With my high speed sums hat on I would like to have seen a PowerPC core in there instead of an ARM. It's a bigger CPU so it can do more, it isn't an x86, and it can support more workloads in it's own right (for example Altivec is still pretty good no matter what Intel might have you think).
But alas there's not enough of a market to support that. Everything is mobile these days, so ARM it is.
Bazza wrote: "ARM's not bad, but it is first and foremost a design that is just about quick enough to support small-ish compute jobs (OSX, Android). Any kind of compute performance in ARM tends to be hardware acceleration of standard things (codec work?)."
There is nothing in the ARM instruction set (apart from not having 64-bit registers) that prevents a high-performance implementation.
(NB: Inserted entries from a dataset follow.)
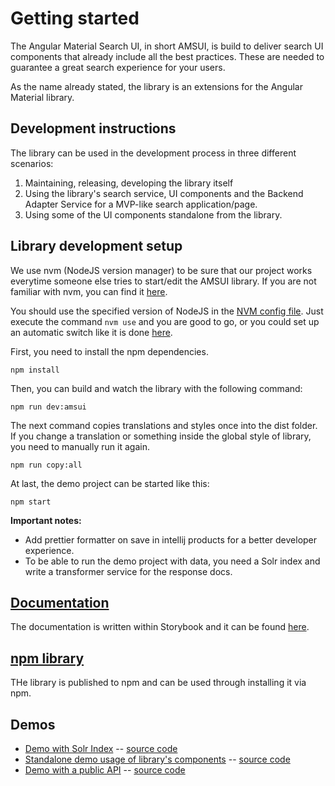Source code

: # Getting started

The Angular Material Search UI, in short AMSUI, is build to deliver search UI components that already include all the best practices.
These are needed to guarantee a great search experience for your users.

As the name already stated, the library is an extensions for the Angular Material library.

## Development instructions

The library can be used in the development process in three different scenarios:

1. Maintaining, releasing, developing the library itself
2. Using the library's search service, UI components and the Backend Adapter Service for a MVP-like search application/page.
3. Using some of the UI components standalone from the library.


## Library development setup

We use nvm (NodeJS version manager) to be sure that our project works everytime someone else tries to start/edit the AMSUI library.
If you are not familiar with nvm, you can find it [here](https://github.com/nvm-sh/nvm).

You should use the specified version of NodeJS in the [NVM config file](.nvmrc).
Just execute the command `nvm use` and you are good to go, or you could set up an automatic switch like it is done [here](https://medium.com/@kinduff/automatic-version-switch-for-nvm-ff9e00ae67f3).

First, you need to install the npm dependencies.

```
npm install
```

Then, you can build and watch the library with the following command:

```
npm run dev:amsui
```

The next command copies translations and styles once into the dist folder.
If you change a translation or something inside the global style of library, you need to manually run it again.

```
npm run copy:all
```

At last, the demo project can be started like this:

```
npm start
```

**Important notes:**

- Add prettier formatter on save in intellij products for a better developer experience.
- To be able to run the demo project with data, you need a Solr index and write a transformer service for the response docs.

## [Documentation](https://dev.redlink.io/amsui) 
The documentation is written within Storybook and it can be found [here](https://dev.redlink.io/amsui).

## [npm library](https://www.npmjs.com/package/@redlink/amsui)
THe library is published to npm and can be used through installing it via npm. 

## Demos
* [Demo with Solr Index](https://dev.redlink.io/amsui-solr-demo/) -- [source code](https://github.com/redlink-gmbh/amsui-solr-demo) 
* [Standalone demo usage of library's components](https://dev.redlink.io/amsui-standalone-demo/) -- [source code](https://github.com/redlink-gmbh/amsui-standalone-demo)
* [Demo with a public API](https://dev.redlink.io/amsui-public-api-demo/) -- [source code](https://github.com/redlink-gmbh/amsui-public-api-demo)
In fact, with equal implementation effort a 32-bit ARM would outperform a 32-bit x86; It has more registers, it has fewer cases where you need to use a specific register for, say, multiplication, it passes return addresses in registers instead of memory, etc.
ARM started out as outperforming x86 by a good margin, it was only when the focus at ARM shifted to embedded and mobile devices that performance took second place. At the same time, Intel had an arms race (no pun intended) with AMD and others to produce ever faster x86 CPUs with no effort to reduce power consumption. Hence, x86 evolved into power-hungry speed demons, while ARM evolved into lean processors with better performance than most other embedded processors, but not being able to compete against server-class processors in performance.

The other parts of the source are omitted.